PROBLEM TO WORK ON: Every line that contains the word "generation" is to be copied from the listing.

::::::::::

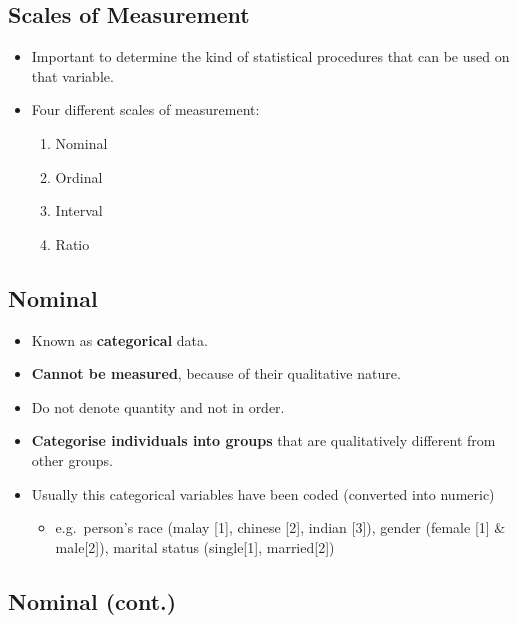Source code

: \documentclass[]{article}
\providecommand{\tightlist}{%
  \setlength{\itemsep}{0pt}\setlength{\parskip}{0pt}}
\begin{document}
\hypertarget{scales-of-measurement}{%
\subsection{Scales of Measurement}\label{scales-of-measurement}}

\begin{itemize}
\item
  Important to determine the kind of statistical procedures that can be
  used on that variable.
\item
  Four different scales of measurement:

  \begin{enumerate}
  \def\labelenumi{\arabic{enumi}.}
  \tightlist
  \item
    Nominal
  \item
    Ordinal
  \item
    Interval
  \item
    Ratio
  \end{enumerate}
\end{itemize}

\hypertarget{nominal}{%
\subsection{Nominal}\label{nominal}}

\begin{itemize}
\tightlist
\item
  Known as {\textbf{categorical}} data.
\item
  {\textbf{Cannot be measured}}, because of their qualitative nature.
\item
  Do not denote quantity and not in order.
\item
  {\textbf{Categorise individuals into groups}} that are qualitatively
  different from other groups.
\item
  Usually this categorical variables have been coded (converted into
  numeric)

  \begin{itemize}
  \tightlist
  \item
    e.g.~person's race (malay {[}1{]}, chinese {[}2{]}, indian {[}3{]}),
    gender (female {[}1{]} \& male{[}2{]}), marital status
    (single{[}1{]}, married{[}2{]})
  \end{itemize}
\end{itemize}

\hypertarget{nominal-cont.}{%
\subsection{Nominal (cont.)}\label{nominal-cont.}}
\end{document}
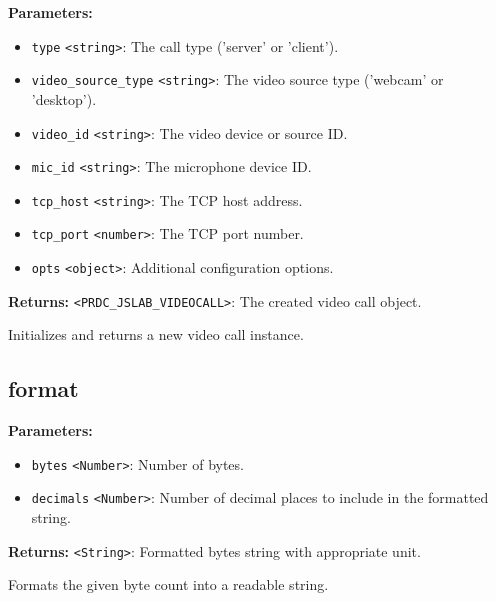 \documentclass[12pt,a4paper]{article}
\begin{document}
\noindent \textbf{Parameters:}
\begin{itemize}
  \item \texttt{type} \texttt{<string>}: The call type ('server' or 'client').
  \item \texttt{video\_source\_type} \texttt{<string>}: The video source type ('webcam' or 'desktop').
  \item \texttt{video\_id} \texttt{<string>}: The video device or source ID.
  \item \texttt{mic\_id} \texttt{<string>}: The microphone device ID.
  \item \texttt{tcp\_host} \texttt{<string>}: The TCP host address.
  \item \texttt{tcp\_port} \texttt{<number>}: The TCP port number.
  \item \texttt{opts} \texttt{<object>}: Additional configuration options.
\end{itemize}

\noindent \textbf{Returns:} \texttt{<PRDC\_JSLAB\_VIDEOCALL>}: The created video call object.

\noindent Initializes and returns a new video call instance.


\subsection{format}
\vspace{5mm}
\noindent {}


\noindent \textbf{Parameters:}
\begin{itemize}
  \item \texttt{bytes} \texttt{<Number>}: Number of bytes.
  \item \texttt{decimals} \texttt{<Number>}: Number of decimal places to include in the formatted string.
\end{itemize}

\noindent \textbf{Returns:} \texttt{<String>}: Formatted bytes string with appropriate unit.

\noindent Formats the given byte count into a readable string.

\vspace{5mm}
\noindent {}
\end{document}
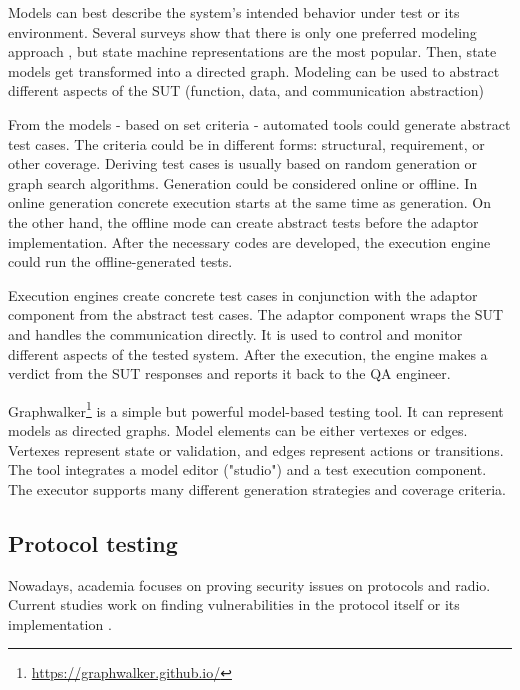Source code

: Models can best describe the system's intended behavior under test or its environment. Several surveys show that there is only one preferred modeling approach \cite{10.1145/1353673.1353681, mbt-survey:2016, mbt-survey:2019}, but state machine representations are the most popular. Then, state models get transformed into a directed graph. Modeling can be used to abstract different aspects of the SUT (function, data, and communication abstraction)

From the models - based on set criteria - automated tools could generate abstract test cases. The criteria could be in different forms: structural, requirement, or other coverage. Deriving test cases is usually based on random generation or graph search algorithms. Generation could be considered online or offline. In online generation concrete execution starts at the same time as generation. On the other hand, the offline mode can create abstract tests before the adaptor implementation. After the necessary codes are developed, the execution engine could run the offline-generated tests.

Execution engines create concrete test cases in conjunction with the adaptor component from the abstract test cases. The adaptor component wraps the SUT and handles the communication directly. It is used to control and monitor different aspects of the tested system. After the execution, the engine makes a verdict from the SUT responses and reports it back to the QA engineer.

Graphwalker\footnote{\url{https://graphwalker.github.io/}} is a simple but powerful model-based testing tool. It can represent models as directed graphs. Model elements can be either vertexes or edges. Vertexes represent state or validation, and edges represent actions or transitions. The tool integrates a model editor ("studio") and a test execution component. The executor supports many different generation strategies and coverage criteria.

\subsection{Protocol testing}
Nowadays, academia focuses on proving security issues on protocols and radio. Current studies work on finding vulnerabilities in the protocol itself or its implementation \cite{10.1145/3576915.3623066, 10.1145/3448300.3468287, 10.1145/3448300.3468296, 10.1145/3548606.3560703, 10.1145/3098243.3098254, 10.1145/3597926.3598144, 10.1145/3507657.3528544}.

::::::::::

RESULT:
From the models - based on set criteria - automated tools could generate abstract test cases. The criteria could be in different forms: structural, requirement, or other coverage. Deriving test cases is usually based on random generation or graph search algorithms. Generation could be considered online or offline. In online generation concrete execution starts at the same time as generation. On the other hand, the offline mode can create abstract tests before the adaptor implementation. After the necessary codes are developed, the execution engine could run the offline-generated tests.
Graphwalker\footnote{\url{https://graphwalker.github.io/}} is a simple but powerful model-based testing tool. It can represent models as directed graphs. Model elements can be either vertexes or edges. Vertexes represent state or validation, and edges represent actions or transitions. The tool integrates a model editor ("studio") and a test execution component. The executor supports many different generation strategies and coverage criteria.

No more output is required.